| May/June 1977

  • Miniature farm display

  • Miniature farm display

4155 Lancaster, Dr. N.D. Space #72, Salem, Oregon

This little farm display is all handmade by Percy and Margaret Dezotell, Salem, Oregon. It is built on the scale of 3/4 in. per foot. Takes a 256 sq.ft. table on which to display it.

I, Percy, was born and raised on a farm in Saskatchewan, Canada, a province where the main crop is wheat. I farmed with my father there as a kid-driving horsedrawn outfits, and at the age of 14 was doing a man's job, such as seeding, plowing and pitching bundles. By the time I was 19, I could run the entire threshing outfit, having performed all operations.

This miniature farm is set up, telling the story of the way wheat farming was done in the 1920s. We had horse outfits first, then small gas tractors. The display shows spring seeding, summer fallow and harvest operations, all at one time-to give the overall picture of a year's farming activities, also the different types of machinery used to produce a wheat crop.

The horses are whittled out of 2 x 6 balsa wood, then painted and harnessed. The bundles and shocks are made of binder twine. Machinery is made of metal and wood where each was supposed to be. Most of the machinery is workable, like the real machinery was.

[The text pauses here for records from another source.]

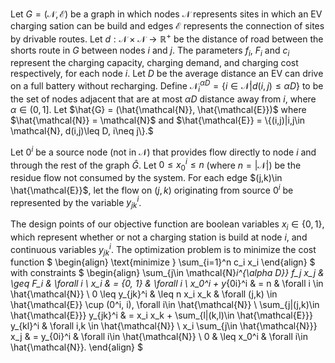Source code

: Let $G = (\mathcal{N}, \mathcal{E})$ be a graph in which nodes $\mathcal{N}$ represents sites in which an EV charging sation can be build and edges $\mathcal{E}$ represents the connection of sites by drivable routes. Let $d:\mathcal{N} \times \mathcal{N} \rightarrow \mathbb{R}^{+}$ be the distance of road between the shorts route in $G$ between nodes $i$ and $j$. The parameters $f_i$, $F_i$ and $c_i$ represent the charging capacity, charging demand, and charging cost respectively, for each node $i$. Let $D$ be the average distance an EV can drive on a full battery without recharging. Define $\mathcal{N}_i^{\alpha D} = \{i\in \mathcal{N}|d(i,j)\leq \alpha D\}$ to be the set of nodes adjacent that are at most $\alpha D$ distance away from $i$, where $\alpha \in (0,1]$. Let $\hat{G} = (\hat{\mathcal{N}}, \hat{\mathcal{E}})$ where $\hat{\mathcal{N}} = \mathcal{N}$ and $\hat{\mathcal{E}} = \{(i,j)|i,j\in \mathcal{N}, d(i,j)\leq D, i\neq j\}.$

Let $0^i$ be a source node (not in $\mathcal{N}$) that provides flow directly to node $i$ and through the rest of the graph $\hat{G}$. Let $0\leq x_0^i \leq n$ (where $n = |\mathcal{N}|$) be the residue flow not consumed by the system. For each edge $(j,k)\in \hat{\mathcal{E}}$, let the flow on $(j,k)$ originating from source $0^i$ be represented by the variable $y_{jk}^i$. 

The design points of our objective function are boolean variables $x_i\in \{0,1\}$, which represent whether or not a charging station is build at node $i$, and continuous variables $y_{jk}^i$. The optimization problem is to minimize the cost function 
$
\begin{align}
    \text{minimize } \sum_{i=1}^n c_i x_i
\end{align}
$
with constraints
$
\begin{align}
    \sum_{j\in \mathcal{N}_i^{\alpha D}} f_j x_j & \geq F_i & \forall i \\
    x_i & = \{0, 1\} & \forall i \\
    x_0^i + y_{0i}^i & = n & \forall i \in \hat{\mathcal{N}} \\
    0 \leq y_{jk}^i & \leq n x_i x_k & \forall (j,k) \in \hat{\mathcal{E}} \cup (0^i, i), \forall i\in \hat{\mathcal{N}} \\
    \sum_{j|(j,k)\in \hat{\mathcal{E}}} y_{jk}^i & = x_i x_k + \sum_{l|(k,l)\in \hat{\mathcal{E}}} y_{kl}^i & \forall i,k \in \hat{\mathcal{N}} \\
    x_i \sum_{j\in \hat{\mathcal{N}}} x_j & = y_{0i}^i & \forall i\in \hat{\mathcal{N}} \\
    0 & \leq x_0^i & \forall i\in \hat{\mathcal{N}}.
\end{align}
$
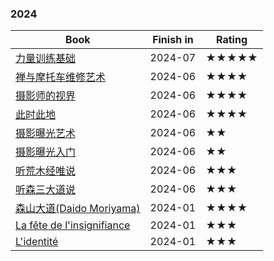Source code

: ### 2024

| Book                                                                            | Finish in | Rating |
| ------------------------------------------------------------------------------- | --------- | ------ |
| [力量训练基础](https://book.douban.com/subject/26863470/)                             | 2024-07   | ★★★★★  |
| [禅与摩托车维修艺术](https://book.douban.com/subject/30208077/)                          | 2024-06   | ★★★★   |
| [摄影师的视界](https://book.douban.com/subject/35170842/)                             | 2024-06   | ★★★★   |
| [此时此地](https://book.douban.com/subject/35356133/)                               | 2024-06   | ★★★★   |
| [摄影曝光艺术](https://book.douban.com/subject/30180564/)                             | 2024-06   | ★★     |
| [摄影曝光入门](https://book.douban.com/subject/30431469/)                             | 2024-06   | ★★     |
| [听荒木经唯说](https://book.douban.com/subject/27039353/)                             | 2024-06   | ★★★    |
| [听森三大道说](https://book.douban.com/subject/27039347/)                             | 2024-06   | ★★★    |
| [森山大道(Daido Moriyama)](https://book.douban.com/subject/27601597/)               | 2024-01   | ★★★★   |
| [La fête de l'insignifiance](https://book.douban.com/subject/25881325/?_dtcc=1) | 2024-01   | ★★★    |
| [L'identité](https://book.douban.com/subject/1030366/)                          | 2024-01   | ★★★    |
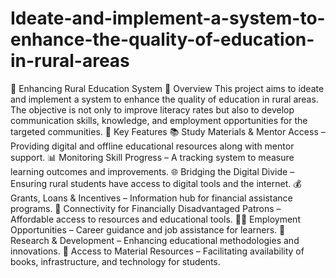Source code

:# Ideate-and-implement-a-system-to-enhance-the-quality-of-education-in-rural-areas
📘 Enhancing Rural Education System
      🌟 Overview
This project aims to ideate and implement a system to enhance the quality of education in rural areas. The objective is not only to improve literacy rates but also to develop communication skills, knowledge, and employment opportunities for the targeted communities.
🎯 Key Features
📚 Study Materials & Mentor Access – Providing digital and offline educational resources along with mentor support.
📊 Monitoring Skill Progress – A tracking system to measure learning outcomes and improvements.
🌐 Bridging the Digital Divide – Ensuring rural students have access to digital tools and the internet.
💰 Grants, Loans & Incentives – Information hub for financial assistance programs.
🔗 Connectivity for Financially Disadvantaged Patrons – Affordable access to resources and educational tools.
👨‍💼 Employment Opportunities – Career guidance and job assistance for learners.
🧪 Research & Development – Enhancing educational methodologies and innovations.
🏫 Access to Material Resources – Facilitating availability of books, infrastructure, and technology for students.
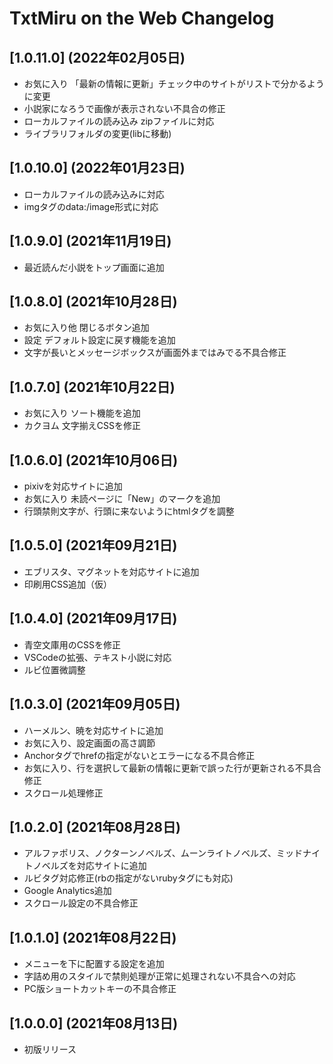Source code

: # TxtMiru on the Web Changelog

## [1.0.11.0] (2022年02月05日)

* お気に入り 「最新の情報に更新」チェック中のサイトがリストで分かるように変更
* 小説家になろうで画像が表示されない不具合の修正
* ローカルファイルの読み込み zipファイルに対応
* ライブラリフォルダの変更(libに移動)

## [1.0.10.0] (2022年01月23日)

* ローカルファイルの読み込みに対応
* imgタグのdata:/image形式に対応

## [1.0.9.0] (2021年11月19日)

* 最近読んだ小説をトップ画面に追加

## [1.0.8.0] (2021年10月28日)

* お気に入り他 閉じるボタン追加
* 設定 デフォルト設定に戻す機能を追加
* 文字が長いとメッセージボックスが画面外まではみでる不具合修正

## [1.0.7.0] (2021年10月22日)

* お気に入り ソート機能を追加
* カクヨム 文字揃えCSSを修正

## [1.0.6.0] (2021年10月06日)

* pixivを対応サイトに追加
* お気に入り 未読ページに「New」のマークを追加
* 行頭禁則文字が、行頭に来ないようにhtmlタグを調整

## [1.0.5.0] (2021年09月21日)

* エブリスタ、マグネットを対応サイトに追加
* 印刷用CSS追加（仮）

## [1.0.4.0] (2021年09月17日)

* 青空文庫用のCSSを修正
* VSCodeの拡張、テキスト小説に対応
* ルビ位置微調整

## [1.0.3.0] (2021年09月05日)

* ハーメルン、暁を対応サイトに追加
* お気に入り、設定画面の高さ調節
* Anchorタグでhrefの指定がないとエラーになる不具合修正
* お気に入り、行を選択して最新の情報に更新で誤った行が更新される不具合修正
* スクロール処理修正

## [1.0.2.0] (2021年08月28日)

* アルファポリス、ノクターンノベルズ、ムーンライトノベルズ、ミッドナイトノベルズを対応サイトに追加
* ルビタグ対応修正(rbの指定がないrubyタグにも対応)
* Google Analytics追加
* スクロール設定の不具合修正

## [1.0.1.0] (2021年08月22日)

* メニューを下に配置する設定を追加
* 字詰め用のスタイルで禁則処理が正常に処理されない不具合への対応
* PC版ショートカットキーの不具合修正

## [1.0.0.0] (2021年08月13日)

* 初版リリース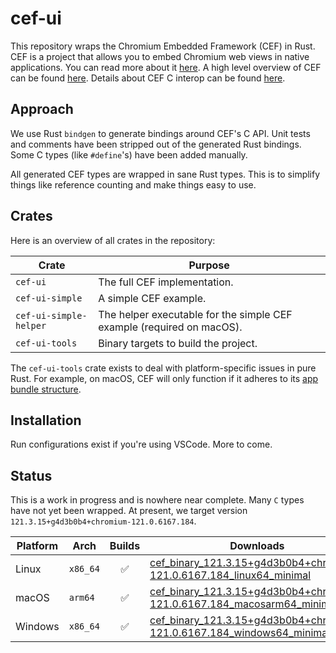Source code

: # cef-ui

This repository wraps the Chromium Embedded Framework (CEF) in Rust. CEF is a project that allows you to embed Chromium web views in native applications. You can read more about it [here](https://github.com/chromiumembedded/cef). A high level overview of CEF can be found [here](https://bitbucket.org/chromiumembedded/cef/wiki/GeneralUsage). Details about CEF C interop can be found [here](https://bitbucket.org/chromiumembedded/cef/wiki/UsingTheCAPI.md).

## Approach

We use Rust `bindgen` to generate bindings around CEF's C API. Unit tests and comments have been stripped out of the generated Rust bindings. Some C types (like `#define`'s) have been added manually.

All generated CEF types are wrapped in sane Rust types. This is to simplify things like reference counting and make things easy to use.

## Crates

Here is an overview of all crates in the repository:

| Crate | Purpose |
| --- | --- |
| `cef-ui` | The full CEF implementation. |
| `cef-ui-simple` | A simple CEF example. |
| `cef-ui-simple-helper` | The helper executable for the simple CEF example (required on macOS). |
| `cef-ui-tools` | Binary targets to build the project. |

The `cef-ui-tools` crate exists to deal with platform-specific issues in pure Rust. For example, on macOS, CEF will only function if it adheres to its [app bundle structure](https://bitbucket.org/chromiumembedded/cef/wiki/GeneralUsage.md#markdown-header-macos).

## Installation

Run configurations exist if you're using VSCode. More to come.

## Status

This is a work in progress and is nowhere near complete. Many `C` types have not yet been wrapped. At present, we target version `121.3.15+g4d3b0b4+chromium-121.0.6167.184`.

| Platform | Arch | Builds | Downloads |
| --- | --- | :---: | --- |
| Linux | `x86_64` | :white_check_mark: | [cef_binary_121.3.15+g4d3b0b4+chromium-121.0.6167.184_linux64_minimal](https://cef-builds.spotifycdn.com/cef_binary_121.3.15%2Bg4d3b0b4%2Bchromium-121.0.6167.184_linux64_minimal.tar.bz2) |
| macOS | `arm64` | :white_check_mark: | [cef_binary_121.3.15+g4d3b0b4+chromium-121.0.6167.184_macosarm64_minimal](https://cef-builds.spotifycdn.com/cef_binary_121.3.15%2Bg4d3b0b4%2Bchromium-121.0.6167.184_macosarm64_minimal.tar.bz2)
| Windows | `x86_64` | :white_check_mark: | [cef_binary_121.3.15+g4d3b0b4+chromium-121.0.6167.184_windows64_minimal](https://cef-builds.spotifycdn.com/cef_binary_121.3.15%2Bg4d3b0b4%2Bchromium-121.0.6167.184_windows64_minimal.tar.bz2) |
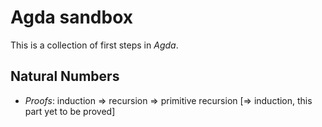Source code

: # Agda sandbox

This is a collection of first steps in *Agda*.

## Natural Numbers

* *Proofs*: induction => recursion => primitive recursion [=> induction, this part yet to be proved]
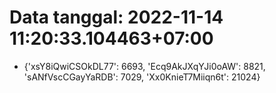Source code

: # Data tanggal: 2022-11-14 11:20:33.104463+07:00

* {'xsY8iQwiCSOkDL77': 6693, 'Ecq9AkJXqYJi0oAW': 8821, 'sANfVscCGayYaRDB': 7029, 'Xx0KnieT7Miiqn6t': 21024}
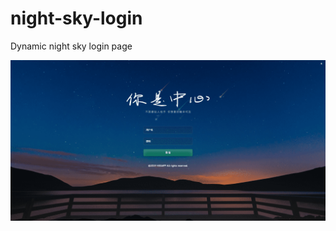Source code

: # night-sky-login
Dynamic night sky login page

![IMG](https://raw.githubusercontent.com/ZYallers/night-sky-login/master/assets/img/eg.png)



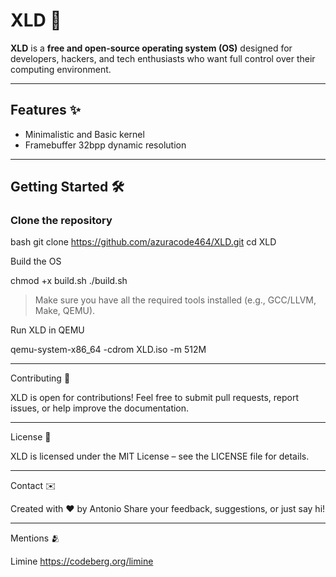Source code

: # XLD 🚀

**XLD** is a **free and open-source operating system (OS)** designed for developers, hackers, and tech enthusiasts who want full control over their computing environment.  

---

## Features ✨

- Minimalistic and Basic kernel
- Framebuffer 32bpp dynamic resolution

---

## Getting Started 🛠️

### Clone the repository

bash
git clone https://github.com/azuracode464/XLD.git
cd XLD

Build the OS

chmod +x build.sh
./build.sh

> Make sure you have all the required tools installed (e.g., GCC/LLVM, Make, QEMU).



Run XLD in QEMU

qemu-system-x86_64 -cdrom XLD.iso -m 512M


---

Contributing 🤝

XLD is open for contributions!
Feel free to submit pull requests, report issues, or help improve the documentation.


---

License 📄

XLD is licensed under the MIT License – see the LICENSE file for details.


---

Contact ✉️

Created with ❤️ by Antonio
Share your feedback, suggestions, or just say hi!

---

Mentions 🫂

Limine https://codeberg.org/limine

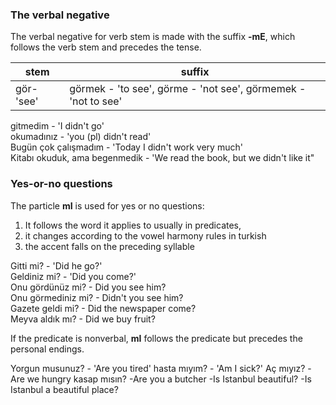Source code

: ### The verbal negative 


The verbal negative for verb stem is made with the suffix **-mE**, which follows the verb stem and precedes the tense. 

stem|suffix
------|------
gör- 'see' | görmek - 'to see', görme - 'not see', görmemek - 'not to see'

gitmedim - 'I didn't go' </br>
okumadınız - 'you (pl) didn't read' </br>
Bugün çok çalışmadım - 'Today I didn't work very much' </br>
Kitabı okuduk, ama begenmedik - 'We read the book, but we didn't like it" 


### Yes-or-no questions 

The particle **mI** is used for yes or no questions: 

1) It follows the word it applies to usually in predicates,
2) it changes according to the vowel harmony rules in turkish
3) the accent falls on the preceding syllable 

Gitti mi? - 'Did he go?'<br/>
Geldiniz mi? - 'Did you come?' <br/>
Onu gördünüz mi? - Did you see him? <br/>
Onu görmediniz mi? - Didn't you see him? <br/>
Gazete geldi mi? - Did the newspaper come? <br/>
Meyva aldık mı? - Did we buy fruit?


If the predicate is nonverbal, **mI** follows the predicate but precedes the personal endings. 

Yorgun musunuz? - 'Are you tired' 
hasta mıyım? - 'Am I sick?'
Aç mıyız? -Are we hungry 
kasap mısın? -Are you a butcher 
-Is Istanbul beautiful? 
-Is Istanbul a beautiful place? 
















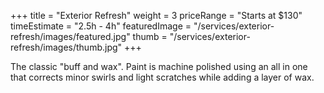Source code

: +++ 
title = "Exterior Refresh" 
weight = 3
priceRange = "Starts at $130"
timeEstimate = "2.5h - 4h"
featuredImage = "/services/exterior-refresh/images/featured.jpg"
thumb = "/services/exterior-refresh/images/thumb.jpg"
+++

The classic "buff and wax". Paint is machine polished using an all in one that corrects minor swirls and light scratches while adding a layer of wax.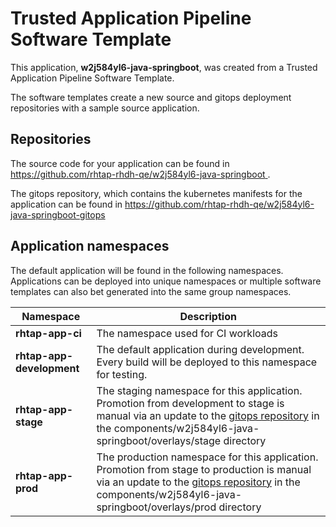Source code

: # Trusted Application Pipeline Software Template

This application, **w2j584yl6-java-springboot**, was created from a Trusted Application Pipeline Software Template.

The software templates create a new source and gitops deployment repositories with a sample source application. 

## Repositories

The source code for your application can be found in [https://github.com/rhtap-rhdh-qe/w2j584yl6-java-springboot ](https://github.com/rhtap-rhdh-qe/w2j584yl6-java-springboot ).
 
The gitops repository, which contains the kubernetes manifests for the application can be found in 
[https://github.com/rhtap-rhdh-qe/w2j584yl6-java-springboot-gitops ](https://github.com/rhtap-rhdh-qe/w2j584yl6-java-springboot-gitops ) 

## Application namespaces 

The default application will be found in the following namespaces. Applications can be deployed into unique namespaces or multiple software templates can also bet generated into the same group namespaces.  

|  Namespace   |  Description   |  
| -------- | -------- |
| **rhtap-app-ci** | The namespace used for CI workloads |
| **rhtap-app-development** | The default application during development. Every build will be deployed to this namespace for testing. |
| **rhtap-app-stage** | The staging namespace for this application. Promotion from development to stage is manual via an update to the [gitops repository](https://github.com/rhtap-rhdh-qe/w2j584yl6-java-springboot-gitops ) in the components/w2j584yl6-java-springboot/overlays/stage directory |
| **rhtap-app-prod** | The production namespace for this application. Promotion from stage to production is manual via an update to the [gitops repository](https://github.com/rhtap-rhdh-qe/w2j584yl6-java-springboot-gitops ) in the components/w2j584yl6-java-springboot/overlays/prod directory |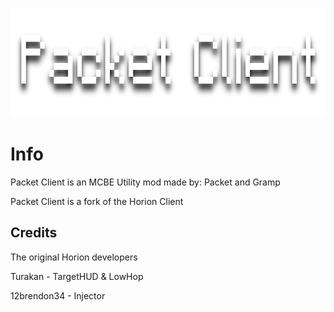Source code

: <p align="center">
	<img width="755" height="175" src="assets/images/logo.png">
</p>

# Info
Packet Client is an MCBE Utility mod made by: Packet and Gramp

Packet Client is a fork of the Horion Client


## Credits

The original Horion developers

Turakan - TargetHUD & LowHop

12brendon34 - Injector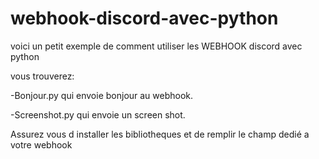 # webhook-discord-avec-python
voici un petit exemple de comment utiliser les WEBHOOK discord avec python

vous trouverez:

 -Bonjour.py qui envoie bonjour au webhook.
 
 -Screenshot.py qui envoie un screen shot.

Assurez vous d installer les bibliotheques et de remplir le champ dedié a votre webhook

In 1920 my father purchased an I.H.C. 2 cylinder Titan 10-20 tractor. That was the first tractor I learned to drive in the field. In 1926 he traded the Titan for a 16-30 Eagle 2 cyl. tractor; and in 1928 traded the Eagle for an 18-36 2 cyl. Hart-Parr. Father first had an Aultman-Taylor separator pulled by the Titan, then a Waterloo separator new in 1921. In 1928 he purchased a Bell City separator.